There is no Sprint Cup race scheduled next weekend, so Hamlin would have 12 days to rest the knee before attempting to drive at Phoenix International Raceway in the seventh race of the season April 10.
On Saturday, Hamlin said driver Casey Mears has been hired as his standby in case he needs a substitute or an in-race replacement during the recovery period. Hamlin said he hopes he won’t miss any races and that the recovery period will be over by the fall, when he hopes to be competing in the Chase for the Sprint Cup. He is currently 19th in points.
Hamlin said he will be on crutches at least until practice for the Phoenix race begins.
“From there, we’ll just kind of see where our range of motion is and things like that,” he said. “As long as they can just pry me in that seat, they’ll have a tough time prying me out.” FOX News
Hamlin has gotten off to a poor start after entering the season viewed as one of the drivers likely to challenge four-time champion Jimmie Johnson in the points race.
He’ll start Sunday’s race 19th in the standings, but with the hope that his past success on the 0.526-mile oval will continue and get his season moving in a positive direction.
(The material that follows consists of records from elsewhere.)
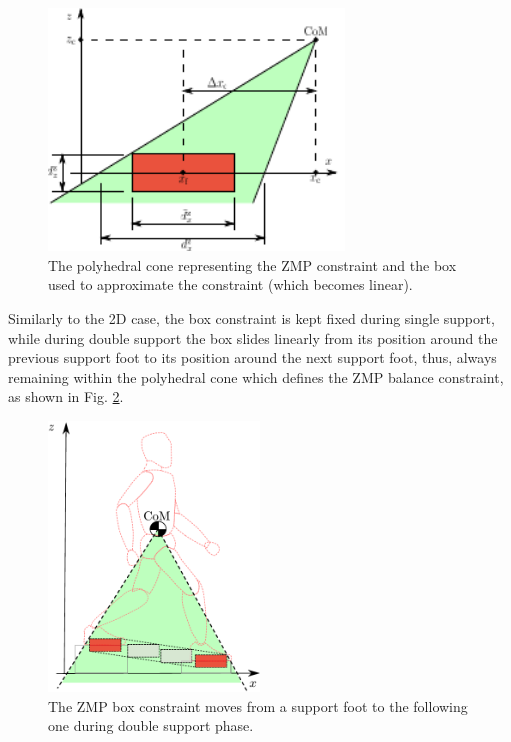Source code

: \begin{figure}
    \centering
    \includegraphics[width=0.7\textwidth]{figures/polyhedral-cone-side-view.pdf}
    \caption{The polyhedral cone representing the ZMP constraint and the 
        box used to approximate the constraint (which becomes linear).}
    \label{fig:polyhedral-cone-side-view}
\end{figure}
Similarly to the 2D case, the box constraint is kept fixed during
single support, while during double support the box 
slides linearly from its position around the previous support foot to its 
position around the next support foot, thus, always remaining within the 
polyhedral cone which defines the ZMP balance constraint, as shown in Fig.
\ref{fig:double-support3D}.
\begin{figure}
    \centering
    \includegraphics[width=0.5\textwidth]{figures/double_support3D.pdf}
    \caption{The ZMP box constraint moves from a support foot to the following 
        one during double support phase.}
    \label{fig:double-support3D}
\end{figure}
Hamlin is the only driver other that Johnson to win in the last seven races at Martinsville, and said “there’s no chance” he will use a relief driver in Sunday’s race.
Hamlin said he never took pain medication after injuring the knee, and he doesn’t plan to after surgery because he “didn’t want to have anything that I was going to get used to.” The Associated Press
While Hamlin admitted he has been in more pain than he has been letting on during the first five weeks this season, crew chief Mike Ford said Hamlin has kept it to himself.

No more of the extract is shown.